(Material shown)
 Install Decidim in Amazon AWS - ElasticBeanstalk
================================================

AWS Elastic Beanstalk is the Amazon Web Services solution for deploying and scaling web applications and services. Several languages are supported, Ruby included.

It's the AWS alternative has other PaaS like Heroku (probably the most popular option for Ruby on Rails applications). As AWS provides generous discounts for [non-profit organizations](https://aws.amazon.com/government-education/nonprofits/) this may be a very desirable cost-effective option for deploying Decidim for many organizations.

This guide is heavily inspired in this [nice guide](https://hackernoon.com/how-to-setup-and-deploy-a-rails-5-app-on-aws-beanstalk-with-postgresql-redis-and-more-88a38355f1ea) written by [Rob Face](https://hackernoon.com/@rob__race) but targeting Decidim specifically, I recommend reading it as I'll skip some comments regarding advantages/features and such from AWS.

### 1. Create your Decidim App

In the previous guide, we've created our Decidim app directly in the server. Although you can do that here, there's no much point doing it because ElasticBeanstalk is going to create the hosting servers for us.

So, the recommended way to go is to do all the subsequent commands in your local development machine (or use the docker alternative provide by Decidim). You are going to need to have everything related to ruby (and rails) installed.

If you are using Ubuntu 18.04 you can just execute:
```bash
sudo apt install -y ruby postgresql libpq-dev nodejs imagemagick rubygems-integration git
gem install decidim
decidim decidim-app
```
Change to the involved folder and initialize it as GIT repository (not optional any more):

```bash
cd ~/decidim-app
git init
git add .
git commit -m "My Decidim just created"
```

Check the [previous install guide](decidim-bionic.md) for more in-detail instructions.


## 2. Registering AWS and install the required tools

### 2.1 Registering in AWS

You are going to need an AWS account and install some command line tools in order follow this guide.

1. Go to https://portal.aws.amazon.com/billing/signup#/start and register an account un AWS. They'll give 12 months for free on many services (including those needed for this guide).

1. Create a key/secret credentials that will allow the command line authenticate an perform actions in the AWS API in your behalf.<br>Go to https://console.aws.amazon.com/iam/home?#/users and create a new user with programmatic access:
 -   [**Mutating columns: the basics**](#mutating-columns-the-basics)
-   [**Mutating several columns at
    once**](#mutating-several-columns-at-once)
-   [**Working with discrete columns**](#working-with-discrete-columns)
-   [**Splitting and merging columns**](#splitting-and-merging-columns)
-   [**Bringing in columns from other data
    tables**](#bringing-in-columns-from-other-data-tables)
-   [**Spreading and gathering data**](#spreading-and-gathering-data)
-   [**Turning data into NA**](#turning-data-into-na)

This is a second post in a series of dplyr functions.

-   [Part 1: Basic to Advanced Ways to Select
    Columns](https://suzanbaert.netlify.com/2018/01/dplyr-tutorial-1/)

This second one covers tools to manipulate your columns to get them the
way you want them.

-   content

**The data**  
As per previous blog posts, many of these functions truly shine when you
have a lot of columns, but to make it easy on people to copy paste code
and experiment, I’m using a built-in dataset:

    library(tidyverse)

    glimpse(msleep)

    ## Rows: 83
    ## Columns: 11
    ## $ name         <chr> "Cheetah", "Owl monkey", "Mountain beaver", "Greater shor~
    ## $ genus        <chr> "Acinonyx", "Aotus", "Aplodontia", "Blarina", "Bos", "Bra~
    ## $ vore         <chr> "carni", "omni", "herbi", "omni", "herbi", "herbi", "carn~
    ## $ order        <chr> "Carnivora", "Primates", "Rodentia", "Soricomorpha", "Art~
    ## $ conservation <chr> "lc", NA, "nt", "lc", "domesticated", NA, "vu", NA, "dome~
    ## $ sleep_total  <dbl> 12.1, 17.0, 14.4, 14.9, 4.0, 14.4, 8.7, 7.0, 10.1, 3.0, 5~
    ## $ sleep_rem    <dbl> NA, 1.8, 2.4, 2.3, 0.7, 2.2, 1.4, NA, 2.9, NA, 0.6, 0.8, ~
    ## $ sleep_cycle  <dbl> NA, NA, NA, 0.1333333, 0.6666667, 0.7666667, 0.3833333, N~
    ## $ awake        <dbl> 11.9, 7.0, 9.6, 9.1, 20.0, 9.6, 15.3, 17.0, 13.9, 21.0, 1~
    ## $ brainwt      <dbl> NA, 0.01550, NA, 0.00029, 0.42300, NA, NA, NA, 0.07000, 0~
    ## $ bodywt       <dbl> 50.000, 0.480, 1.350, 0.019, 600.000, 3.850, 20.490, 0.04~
(End Material shown)
### Exercise instructions
Give back the records above exactly, limited to the lines between the one holding "This guide is" and the one holding "So, the recommended", inclusive.

### Answer to the problem
This guide is heavily inspired in this [nice guide](https://hackernoon.com/how-to-setup-and-deploy-a-rails-5-app-on-aws-beanstalk-with-postgresql-redis-and-more-88a38355f1ea) written by [Rob Face](https://hackernoon.com/@rob__race) but targeting Decidim specifically, I recommend reading it as I'll skip some comments regarding advantages/features and such from AWS.

### 1. Create your Decidim App

In the previous guide, we've created our Decidim app directly in the server. Although you can do that here, there's no much point doing it because ElasticBeanstalk is going to create the hosting servers for us.

So, the recommended way to go is to do all the subsequent commands in your local development machine (or use the docker alternative provide by Decidim). You are going to need to have everything related to ruby (and rails) installed.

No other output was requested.